▶ **Exercise**:
Your answer should be an exact copy of all the entries, free of pictures.

▶ **Data section**:
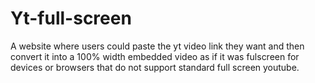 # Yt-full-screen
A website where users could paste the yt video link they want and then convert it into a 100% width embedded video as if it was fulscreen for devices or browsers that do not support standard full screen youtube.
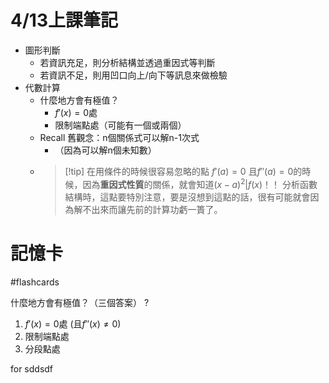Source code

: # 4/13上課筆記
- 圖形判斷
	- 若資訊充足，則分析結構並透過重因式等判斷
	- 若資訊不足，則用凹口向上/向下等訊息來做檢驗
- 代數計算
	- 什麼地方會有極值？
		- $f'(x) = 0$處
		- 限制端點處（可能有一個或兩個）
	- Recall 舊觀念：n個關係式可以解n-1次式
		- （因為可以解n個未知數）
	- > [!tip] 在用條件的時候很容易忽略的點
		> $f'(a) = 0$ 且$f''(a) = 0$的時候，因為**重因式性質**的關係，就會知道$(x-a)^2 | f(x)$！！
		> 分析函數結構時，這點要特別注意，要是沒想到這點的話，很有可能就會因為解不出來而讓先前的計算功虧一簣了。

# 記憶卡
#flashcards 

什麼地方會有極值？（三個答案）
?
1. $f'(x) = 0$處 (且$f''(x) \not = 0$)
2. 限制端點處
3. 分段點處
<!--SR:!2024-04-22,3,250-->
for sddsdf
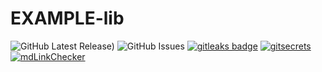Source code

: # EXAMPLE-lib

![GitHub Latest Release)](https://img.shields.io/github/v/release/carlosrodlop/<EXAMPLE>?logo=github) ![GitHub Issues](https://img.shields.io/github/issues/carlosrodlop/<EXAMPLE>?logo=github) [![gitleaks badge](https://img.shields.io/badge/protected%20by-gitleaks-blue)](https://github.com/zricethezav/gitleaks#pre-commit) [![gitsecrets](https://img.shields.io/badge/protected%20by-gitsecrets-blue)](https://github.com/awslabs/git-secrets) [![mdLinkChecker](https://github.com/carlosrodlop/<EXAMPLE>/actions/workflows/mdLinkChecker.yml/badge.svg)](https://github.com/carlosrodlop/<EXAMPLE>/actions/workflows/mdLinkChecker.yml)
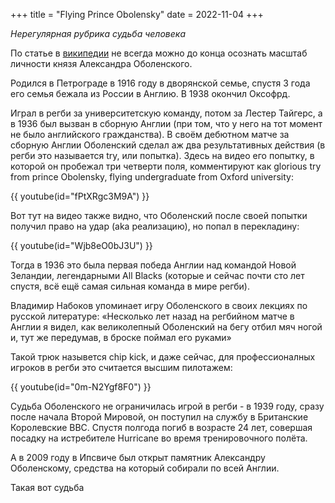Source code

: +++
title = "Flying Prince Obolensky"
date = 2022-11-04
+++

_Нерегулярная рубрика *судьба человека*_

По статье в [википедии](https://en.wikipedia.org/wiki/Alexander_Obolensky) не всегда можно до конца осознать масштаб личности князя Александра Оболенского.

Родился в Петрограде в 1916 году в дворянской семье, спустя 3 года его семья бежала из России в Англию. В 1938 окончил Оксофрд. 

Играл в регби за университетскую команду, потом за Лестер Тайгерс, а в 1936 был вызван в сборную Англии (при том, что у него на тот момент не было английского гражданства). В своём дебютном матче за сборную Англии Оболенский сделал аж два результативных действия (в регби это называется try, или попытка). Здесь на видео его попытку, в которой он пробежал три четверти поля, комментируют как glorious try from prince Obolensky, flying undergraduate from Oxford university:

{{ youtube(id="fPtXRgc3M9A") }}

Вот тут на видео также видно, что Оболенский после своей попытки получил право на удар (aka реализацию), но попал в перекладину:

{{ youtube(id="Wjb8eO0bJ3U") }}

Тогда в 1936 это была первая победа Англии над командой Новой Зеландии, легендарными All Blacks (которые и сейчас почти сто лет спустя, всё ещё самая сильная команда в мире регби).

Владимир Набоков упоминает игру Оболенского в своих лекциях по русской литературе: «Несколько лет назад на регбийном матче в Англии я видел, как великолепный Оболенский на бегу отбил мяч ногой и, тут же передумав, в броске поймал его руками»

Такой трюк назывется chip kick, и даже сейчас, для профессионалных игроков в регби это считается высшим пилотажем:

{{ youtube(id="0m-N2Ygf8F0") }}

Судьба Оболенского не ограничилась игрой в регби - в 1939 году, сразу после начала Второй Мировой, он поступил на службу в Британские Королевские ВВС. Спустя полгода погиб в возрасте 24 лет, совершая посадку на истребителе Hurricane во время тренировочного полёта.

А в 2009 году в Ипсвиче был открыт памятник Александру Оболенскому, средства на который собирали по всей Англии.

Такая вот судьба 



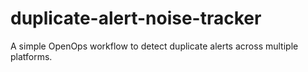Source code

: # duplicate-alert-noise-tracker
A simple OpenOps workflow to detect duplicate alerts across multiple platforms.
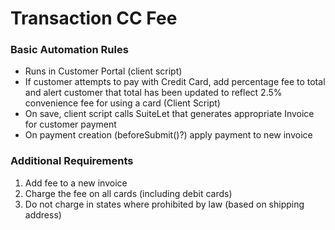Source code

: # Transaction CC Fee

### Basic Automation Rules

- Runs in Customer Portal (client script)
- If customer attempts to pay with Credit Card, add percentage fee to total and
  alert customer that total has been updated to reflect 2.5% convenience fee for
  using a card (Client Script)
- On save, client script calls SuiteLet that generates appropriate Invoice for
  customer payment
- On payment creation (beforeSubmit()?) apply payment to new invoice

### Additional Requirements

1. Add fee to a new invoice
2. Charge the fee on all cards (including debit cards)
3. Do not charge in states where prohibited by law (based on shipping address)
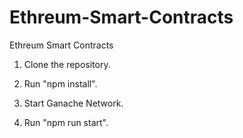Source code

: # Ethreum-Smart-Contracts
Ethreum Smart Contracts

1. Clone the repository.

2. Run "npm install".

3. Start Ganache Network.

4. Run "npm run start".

▶ **Response box**:
 # Yt-full-screen
A website where users could paste the yt video link they want and then convert it into a 100% width embedded video as if it was fulscreen for devices or browsers that do not support standard full screen youtube.
Source code

: # 4/13上課筆記
- 圖形判斷
	- 若資訊充足，則分析結構並透過重因式等判斷
	- 若資訊不足，則用凹口向上/向下等訊息來做檢驗
- 代數計算
	- 什麼地方會有極值？
		- $f'(x) = 0$處
		- 限制端點處（可能有一個或兩個）
	- Recall 舊觀念：n個關係式可以解n-1次式
		- （因為可以解n個未知數）
	- > [!tip] 在用條件的時候很容易忽略的點
		> $f'(a) = 0$ 且$f''(a) = 0$的時候，因為**重因式性質**的關係，就會知道$(x-a)^2 | f(x)$！！
		> 分析函數結構時，這點要特別注意，要是沒想到這點的話，很有可能就會因為解不出來而讓先前的計算功虧一簣了。

# 記憶卡
#flashcards 

什麼地方會有極值？（三個答案）
?
1. $f'(x) = 0$處 (且$f''(x) \not = 0$)
2. 限制端點處
3. 分段點處
<!--SR:!2024-04-22,3,250-->
for sddsdf
Source code

: # EXAMPLE-lib

![GitHub Latest Release)](https://img.shields.io/github/v/release/carlosrodlop/<EXAMPLE>?logo=github) ![GitHub Issues](https://img.shields.io/github/issues/carlosrodlop/<EXAMPLE>?logo=github) [![gitleaks badge](https://img.shields.io/badge/protected%20by-gitleaks-blue)](https://github.com/zricethezav/gitleaks#pre-commit) [![gitsecrets](https://img.shields.io/badge/protected%20by-gitsecrets-blue)](https://github.com/awslabs/git-secrets) [![mdLinkChecker](https://github.com/carlosrodlop/<EXAMPLE>/actions/workflows/mdLinkChecker.yml/badge.svg)](https://github.com/carlosrodlop/<EXAMPLE>/actions/workflows/mdLinkChecker.yml)
Source code

: +++
title = "Flying Prince Obolensky"
date = 2022-11-04
+++

_Нерегулярная рубрика *судьба человека*_

По статье в [википедии](https://en.wikipedia.org/wiki/Alexander_Obolensky) не всегда можно до конца осознать масштаб личности князя Александра Оболенского.

Родился в Петрограде в 1916 году в дворянской семье, спустя 3 года его семья бежала из России в Англию. В 1938 окончил Оксофрд. 

Играл в регби за университетскую команду, потом за Лестер Тайгерс, а в 1936 был вызван в сборную Англии (при том, что у него на тот момент не было английского гражданства). В своём дебютном матче за сборную Англии Оболенский сделал аж два результативных действия (в регби это называется try, или попытка). Здесь на видео его попытку, в которой он пробежал три четверти поля, комментируют как glorious try from prince Obolensky, flying undergraduate from Oxford university:

{{ youtube(id="fPtXRgc3M9A") }}

Вот тут на видео также видно, что Оболенский после своей попытки получил право на удар (aka реализацию), но попал в перекладину:

{{ youtube(id="Wjb8eO0bJ3U") }}

Тогда в 1936 это была первая победа Англии над командой Новой Зеландии, легендарными All Blacks (которые и сейчас почти сто лет спустя, всё ещё самая сильная команда в мире регби).

Владимир Набоков упоминает игру Оболенского в своих лекциях по русской литературе: «Несколько лет назад на регбийном матче в Англии я видел, как великолепный Оболенский на бегу отбил мяч ногой и, тут же передумав, в броске поймал его руками»

Такой трюк назывется chip kick, и даже сейчас, для профессионалных игроков в регби это считается высшим пилотажем:

{{ youtube(id="0m-N2Ygf8F0") }}

Судьба Оболенского не ограничилась игрой в регби - в 1939 году, сразу после начала Второй Мировой, он поступил на службу в Британские Королевские ВВС. Спустя полгода погиб в возрасте 24 лет, совершая посадку на истребителе Hurricane во время тренировочного полёта.

А в 2009 году в Ипсвиче был открыт памятник Александру Оболенскому, средства на который собирали по всей Англии.

Такая вот судьба 



Source code

: # duplicate-alert-noise-tracker
A simple OpenOps workflow to detect duplicate alerts across multiple platforms.
Source code

: # Transaction CC Fee

### Basic Automation Rules

- Runs in Customer Portal (client script)
- If customer attempts to pay with Credit Card, add percentage fee to total and
  alert customer that total has been updated to reflect 2.5% convenience fee for
  using a card (Client Script)
- On save, client script calls SuiteLet that generates appropriate Invoice for
  customer payment
- On payment creation (beforeSubmit()?) apply payment to new invoice

### Additional Requirements

1. Add fee to a new invoice
2. Charge the fee on all cards (including debit cards)
3. Do not charge in states where prohibited by law (based on shipping address)
Source code

: # Ethreum-Smart-Contracts
Ethreum Smart Contracts

1. Clone the repository.

2. Run "npm install".

3. Start Ganache Network.

4. Run "npm run start".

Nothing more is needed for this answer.